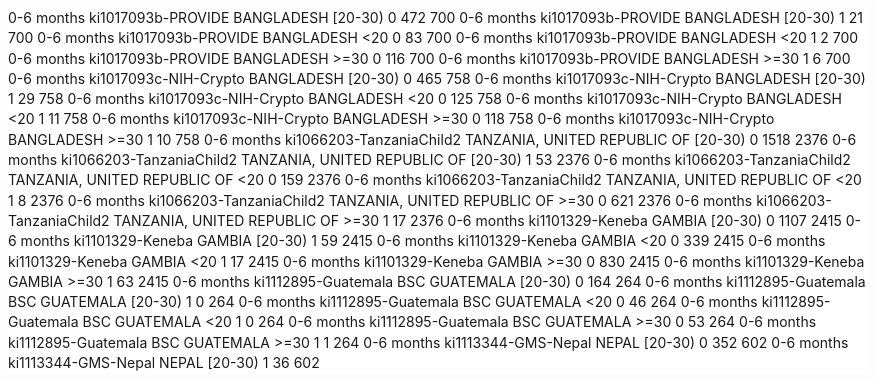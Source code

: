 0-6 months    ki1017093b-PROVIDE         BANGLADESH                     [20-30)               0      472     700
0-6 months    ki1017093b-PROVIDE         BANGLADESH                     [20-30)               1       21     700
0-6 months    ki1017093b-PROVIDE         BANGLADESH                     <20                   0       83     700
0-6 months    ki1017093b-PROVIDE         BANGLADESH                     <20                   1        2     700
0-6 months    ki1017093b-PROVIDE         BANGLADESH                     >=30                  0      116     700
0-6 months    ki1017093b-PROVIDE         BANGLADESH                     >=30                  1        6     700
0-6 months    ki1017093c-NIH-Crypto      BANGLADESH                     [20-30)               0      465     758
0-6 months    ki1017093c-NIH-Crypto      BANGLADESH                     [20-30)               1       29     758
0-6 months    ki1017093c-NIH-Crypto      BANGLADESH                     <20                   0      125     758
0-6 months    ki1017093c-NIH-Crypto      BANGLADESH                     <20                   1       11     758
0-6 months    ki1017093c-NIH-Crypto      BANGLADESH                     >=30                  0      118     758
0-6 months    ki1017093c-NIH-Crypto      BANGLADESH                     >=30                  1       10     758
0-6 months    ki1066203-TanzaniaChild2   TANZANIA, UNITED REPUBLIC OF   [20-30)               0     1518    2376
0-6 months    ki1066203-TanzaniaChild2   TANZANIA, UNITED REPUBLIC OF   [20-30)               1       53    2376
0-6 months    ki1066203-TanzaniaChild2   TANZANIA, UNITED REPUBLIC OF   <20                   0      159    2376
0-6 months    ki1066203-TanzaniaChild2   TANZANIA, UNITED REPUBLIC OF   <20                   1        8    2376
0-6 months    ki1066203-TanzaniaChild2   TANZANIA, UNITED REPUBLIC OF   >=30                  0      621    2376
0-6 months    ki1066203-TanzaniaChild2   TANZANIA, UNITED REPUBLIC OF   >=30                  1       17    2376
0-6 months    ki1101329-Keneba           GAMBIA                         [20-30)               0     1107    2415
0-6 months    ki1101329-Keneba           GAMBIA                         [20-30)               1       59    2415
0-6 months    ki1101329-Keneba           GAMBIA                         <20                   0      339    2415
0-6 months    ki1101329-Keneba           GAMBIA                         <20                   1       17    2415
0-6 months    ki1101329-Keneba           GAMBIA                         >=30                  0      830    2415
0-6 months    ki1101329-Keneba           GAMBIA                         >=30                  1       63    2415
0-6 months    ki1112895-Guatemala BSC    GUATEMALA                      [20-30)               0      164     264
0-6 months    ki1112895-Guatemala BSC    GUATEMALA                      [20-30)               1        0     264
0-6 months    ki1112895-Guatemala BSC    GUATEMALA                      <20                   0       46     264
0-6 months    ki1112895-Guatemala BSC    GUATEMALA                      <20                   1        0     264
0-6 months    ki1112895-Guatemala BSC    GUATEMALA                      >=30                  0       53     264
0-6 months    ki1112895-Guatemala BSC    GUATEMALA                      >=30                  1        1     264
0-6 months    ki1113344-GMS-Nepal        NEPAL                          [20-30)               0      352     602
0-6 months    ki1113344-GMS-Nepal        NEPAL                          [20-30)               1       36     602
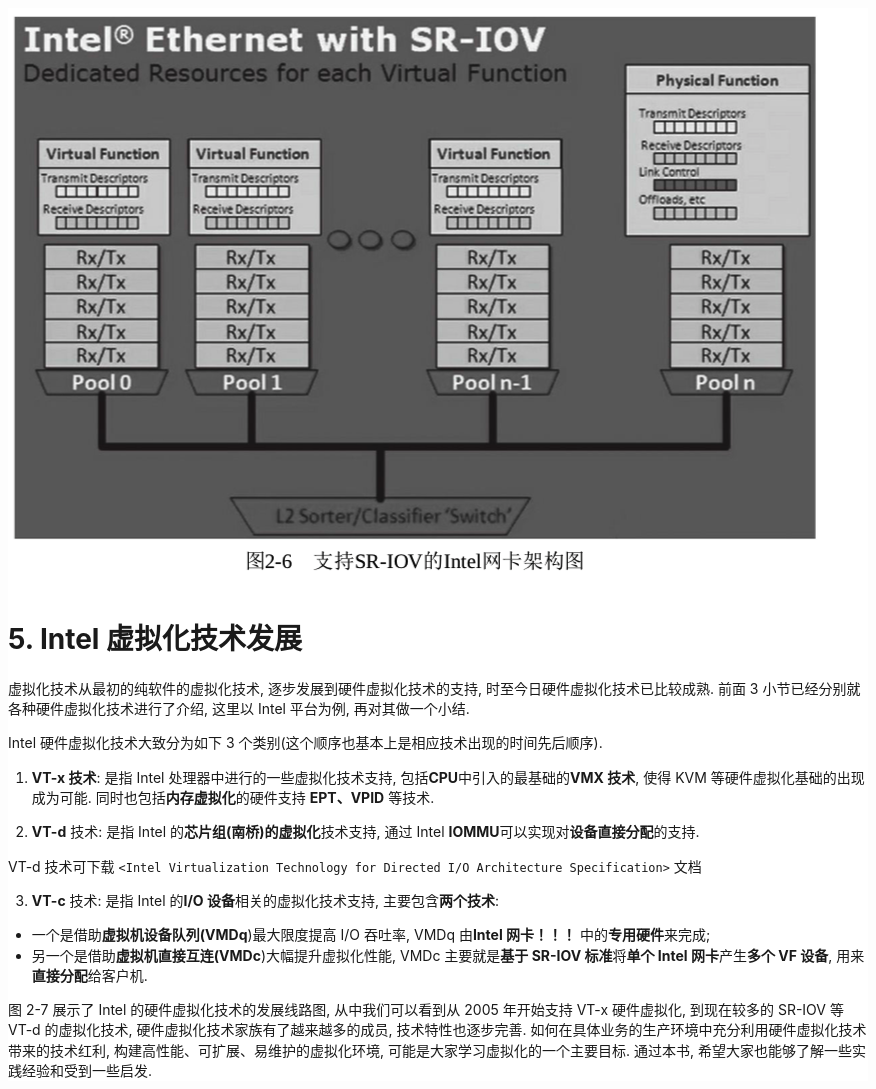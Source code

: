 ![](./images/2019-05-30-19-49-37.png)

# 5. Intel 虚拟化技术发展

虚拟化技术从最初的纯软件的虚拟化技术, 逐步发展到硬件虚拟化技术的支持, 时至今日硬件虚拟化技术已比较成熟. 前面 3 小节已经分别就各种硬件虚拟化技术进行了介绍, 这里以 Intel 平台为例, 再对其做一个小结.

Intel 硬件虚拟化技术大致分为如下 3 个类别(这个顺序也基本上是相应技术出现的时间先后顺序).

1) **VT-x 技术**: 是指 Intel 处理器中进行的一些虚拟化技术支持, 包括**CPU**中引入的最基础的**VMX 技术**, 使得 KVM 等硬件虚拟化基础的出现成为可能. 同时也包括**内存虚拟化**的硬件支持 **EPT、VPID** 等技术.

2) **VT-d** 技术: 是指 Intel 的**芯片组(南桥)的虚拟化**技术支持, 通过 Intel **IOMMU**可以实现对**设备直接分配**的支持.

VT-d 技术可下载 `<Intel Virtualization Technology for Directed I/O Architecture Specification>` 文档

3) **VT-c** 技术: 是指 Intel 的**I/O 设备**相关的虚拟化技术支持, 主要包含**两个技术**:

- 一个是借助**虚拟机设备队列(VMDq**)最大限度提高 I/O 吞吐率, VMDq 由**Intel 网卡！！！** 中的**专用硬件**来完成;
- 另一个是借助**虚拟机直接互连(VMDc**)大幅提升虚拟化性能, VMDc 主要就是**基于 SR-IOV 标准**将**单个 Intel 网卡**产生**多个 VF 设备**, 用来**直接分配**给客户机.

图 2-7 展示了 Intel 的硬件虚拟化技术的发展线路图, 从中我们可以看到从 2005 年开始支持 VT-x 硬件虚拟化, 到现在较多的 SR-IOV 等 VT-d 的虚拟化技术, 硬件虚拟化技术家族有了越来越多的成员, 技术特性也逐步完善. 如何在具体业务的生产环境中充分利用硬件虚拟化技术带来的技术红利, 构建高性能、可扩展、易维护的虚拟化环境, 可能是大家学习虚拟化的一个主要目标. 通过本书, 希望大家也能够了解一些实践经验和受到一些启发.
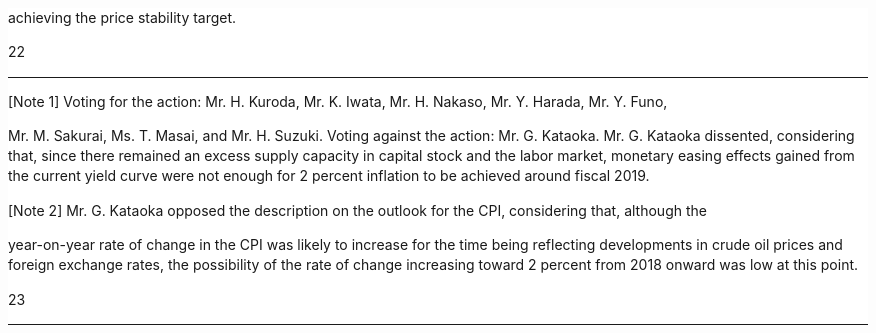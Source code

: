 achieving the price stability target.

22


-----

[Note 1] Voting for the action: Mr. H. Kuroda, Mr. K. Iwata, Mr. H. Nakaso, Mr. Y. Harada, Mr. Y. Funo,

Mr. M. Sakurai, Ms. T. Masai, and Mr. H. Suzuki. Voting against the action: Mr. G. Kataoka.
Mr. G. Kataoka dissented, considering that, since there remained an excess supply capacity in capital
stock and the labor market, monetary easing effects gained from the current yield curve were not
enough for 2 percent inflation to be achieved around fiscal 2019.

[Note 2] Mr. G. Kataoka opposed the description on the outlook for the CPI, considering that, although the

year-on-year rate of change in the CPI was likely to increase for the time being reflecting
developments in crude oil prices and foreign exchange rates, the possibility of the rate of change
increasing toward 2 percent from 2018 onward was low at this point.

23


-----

- PROBLEM REQUIREMENTS
Whenever you reach a picture, pass over it; print all the other material exactly.

- SOLUTION FOR THIS TASK
Source code

: 0-6 months    ki1017093b-PROVIDE         BANGLADESH                     [20-30)               0      472     700
0-6 months    ki1017093b-PROVIDE         BANGLADESH                     [20-30)               1       21     700
0-6 months    ki1017093b-PROVIDE         BANGLADESH                     <20                   0       83     700
0-6 months    ki1017093b-PROVIDE         BANGLADESH                     <20                   1        2     700
0-6 months    ki1017093b-PROVIDE         BANGLADESH                     >=30                  0      116     700
0-6 months    ki1017093b-PROVIDE         BANGLADESH                     >=30                  1        6     700
0-6 months    ki1017093c-NIH-Crypto      BANGLADESH                     [20-30)               0      465     758
0-6 months    ki1017093c-NIH-Crypto      BANGLADESH                     [20-30)               1       29     758
0-6 months    ki1017093c-NIH-Crypto      BANGLADESH                     <20                   0      125     758
0-6 months    ki1017093c-NIH-Crypto      BANGLADESH                     <20                   1       11     758
0-6 months    ki1017093c-NIH-Crypto      BANGLADESH                     >=30                  0      118     758
0-6 months    ki1017093c-NIH-Crypto      BANGLADESH                     >=30                  1       10     758
0-6 months    ki1066203-TanzaniaChild2   TANZANIA, UNITED REPUBLIC OF   [20-30)               0     1518    2376
0-6 months    ki1066203-TanzaniaChild2   TANZANIA, UNITED REPUBLIC OF   [20-30)               1       53    2376
0-6 months    ki1066203-TanzaniaChild2   TANZANIA, UNITED REPUBLIC OF   <20                   0      159    2376
0-6 months    ki1066203-TanzaniaChild2   TANZANIA, UNITED REPUBLIC OF   <20                   1        8    2376
0-6 months    ki1066203-TanzaniaChild2   TANZANIA, UNITED REPUBLIC OF   >=30                  0      621    2376
0-6 months    ki1066203-TanzaniaChild2   TANZANIA, UNITED REPUBLIC OF   >=30                  1       17    2376
0-6 months    ki1101329-Keneba           GAMBIA                         [20-30)               0     1107    2415
0-6 months    ki1101329-Keneba           GAMBIA                         [20-30)               1       59    2415
0-6 months    ki1101329-Keneba           GAMBIA                         <20                   0      339    2415
0-6 months    ki1101329-Keneba           GAMBIA                         <20                   1       17    2415
0-6 months    ki1101329-Keneba           GAMBIA                         >=30                  0      830    2415
0-6 months    ki1101329-Keneba           GAMBIA                         >=30                  1       63    2415
0-6 months    ki1112895-Guatemala BSC    GUATEMALA                      [20-30)               0      164     264
0-6 months    ki1112895-Guatemala BSC    GUATEMALA                      [20-30)               1        0     264
0-6 months    ki1112895-Guatemala BSC    GUATEMALA                      <20                   0       46     264
0-6 months    ki1112895-Guatemala BSC    GUATEMALA                      <20                   1        0     264
0-6 months    ki1112895-Guatemala BSC    GUATEMALA                      >=30                  0       53     264
0-6 months    ki1112895-Guatemala BSC    GUATEMALA                      >=30                  1        1     264
0-6 months    ki1113344-GMS-Nepal        NEPAL                          [20-30)               0      352     602
0-6 months    ki1113344-GMS-Nepal        NEPAL                          [20-30)               1       36     602
Source code

: ![](./images/2019-05-30-19-49-37.png)

# 5. Intel 虚拟化技术发展

虚拟化技术从最初的纯软件的虚拟化技术, 逐步发展到硬件虚拟化技术的支持, 时至今日硬件虚拟化技术已比较成熟. 前面 3 小节已经分别就各种硬件虚拟化技术进行了介绍, 这里以 Intel 平台为例, 再对其做一个小结.

Intel 硬件虚拟化技术大致分为如下 3 个类别(这个顺序也基本上是相应技术出现的时间先后顺序).

1) **VT-x 技术**: 是指 Intel 处理器中进行的一些虚拟化技术支持, 包括**CPU**中引入的最基础的**VMX 技术**, 使得 KVM 等硬件虚拟化基础的出现成为可能. 同时也包括**内存虚拟化**的硬件支持 **EPT、VPID** 等技术.

2) **VT-d** 技术: 是指 Intel 的**芯片组(南桥)的虚拟化**技术支持, 通过 Intel **IOMMU**可以实现对**设备直接分配**的支持.

VT-d 技术可下载 `<Intel Virtualization Technology for Directed I/O Architecture Specification>` 文档

3) **VT-c** 技术: 是指 Intel 的**I/O 设备**相关的虚拟化技术支持, 主要包含**两个技术**:

- 一个是借助**虚拟机设备队列(VMDq**)最大限度提高 I/O 吞吐率, VMDq 由**Intel 网卡！！！** 中的**专用硬件**来完成;
- 另一个是借助**虚拟机直接互连(VMDc**)大幅提升虚拟化性能, VMDc 主要就是**基于 SR-IOV 标准**将**单个 Intel 网卡**产生**多个 VF 设备**, 用来**直接分配**给客户机.

图 2-7 展示了 Intel 的硬件虚拟化技术的发展线路图, 从中我们可以看到从 2005 年开始支持 VT-x 硬件虚拟化, 到现在较多的 SR-IOV 等 VT-d 的虚拟化技术, 硬件虚拟化技术家族有了越来越多的成员, 技术特性也逐步完善. 如何在具体业务的生产环境中充分利用硬件虚拟化技术带来的技术红利, 构建高性能、可扩展、易维护的虚拟化环境, 可能是大家学习虚拟化的一个主要目标. 通过本书, 希望大家也能够了解一些实践经验和受到一些启发.
Source code

: achieving the price stability target.

22


-----

[Note 1] Voting for the action: Mr. H. Kuroda, Mr. K. Iwata, Mr. H. Nakaso, Mr. Y. Harada, Mr. Y. Funo,

Mr. M. Sakurai, Ms. T. Masai, and Mr. H. Suzuki. Voting against the action: Mr. G. Kataoka.
Mr. G. Kataoka dissented, considering that, since there remained an excess supply capacity in capital
stock and the labor market, monetary easing effects gained from the current yield curve were not
enough for 2 percent inflation to be achieved around fiscal 2019.

[Note 2] Mr. G. Kataoka opposed the description on the outlook for the CPI, considering that, although the

year-on-year rate of change in the CPI was likely to increase for the time being reflecting
developments in crude oil prices and foreign exchange rates, the possibility of the rate of change
increasing toward 2 percent from 2018 onward was low at this point.

23


-----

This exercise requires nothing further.